## PROBLEM DESCRIPTION
Could you count the lines in the entries beneath that hold the word "Note"? Respond with the number alone.

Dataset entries
__________________________________________________

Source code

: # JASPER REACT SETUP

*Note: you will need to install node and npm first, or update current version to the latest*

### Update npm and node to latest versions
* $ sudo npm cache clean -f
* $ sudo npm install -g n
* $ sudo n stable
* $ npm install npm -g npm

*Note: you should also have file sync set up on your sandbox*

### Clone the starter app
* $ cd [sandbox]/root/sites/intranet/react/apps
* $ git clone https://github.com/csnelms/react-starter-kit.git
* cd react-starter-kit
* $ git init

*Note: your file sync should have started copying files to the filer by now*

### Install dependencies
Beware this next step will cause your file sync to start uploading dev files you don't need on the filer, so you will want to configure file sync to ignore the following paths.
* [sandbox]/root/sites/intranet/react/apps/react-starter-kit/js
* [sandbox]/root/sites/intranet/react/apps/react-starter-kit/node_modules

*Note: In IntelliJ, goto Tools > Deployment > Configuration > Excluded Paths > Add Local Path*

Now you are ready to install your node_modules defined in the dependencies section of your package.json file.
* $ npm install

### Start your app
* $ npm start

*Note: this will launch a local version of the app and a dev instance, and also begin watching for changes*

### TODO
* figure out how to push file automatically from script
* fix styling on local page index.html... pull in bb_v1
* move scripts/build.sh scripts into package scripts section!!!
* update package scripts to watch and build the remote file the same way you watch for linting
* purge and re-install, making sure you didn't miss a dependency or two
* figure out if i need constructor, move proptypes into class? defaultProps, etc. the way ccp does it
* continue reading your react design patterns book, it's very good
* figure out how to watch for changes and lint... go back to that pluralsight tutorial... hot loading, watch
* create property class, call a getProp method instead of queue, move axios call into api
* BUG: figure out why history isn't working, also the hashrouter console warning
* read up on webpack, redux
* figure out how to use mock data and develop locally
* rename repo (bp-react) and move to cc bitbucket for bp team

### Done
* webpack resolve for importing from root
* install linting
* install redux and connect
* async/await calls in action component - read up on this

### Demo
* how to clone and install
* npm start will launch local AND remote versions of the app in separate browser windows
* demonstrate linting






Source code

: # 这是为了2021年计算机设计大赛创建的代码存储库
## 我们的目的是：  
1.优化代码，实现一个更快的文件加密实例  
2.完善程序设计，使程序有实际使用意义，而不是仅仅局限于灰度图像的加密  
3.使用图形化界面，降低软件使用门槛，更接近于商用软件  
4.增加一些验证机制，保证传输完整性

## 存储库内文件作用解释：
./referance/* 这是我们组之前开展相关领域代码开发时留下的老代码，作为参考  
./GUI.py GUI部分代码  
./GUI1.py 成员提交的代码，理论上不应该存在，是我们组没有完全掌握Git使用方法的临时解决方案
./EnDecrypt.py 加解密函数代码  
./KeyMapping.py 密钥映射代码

__________________________________________________

## RESPONSE BELOW
5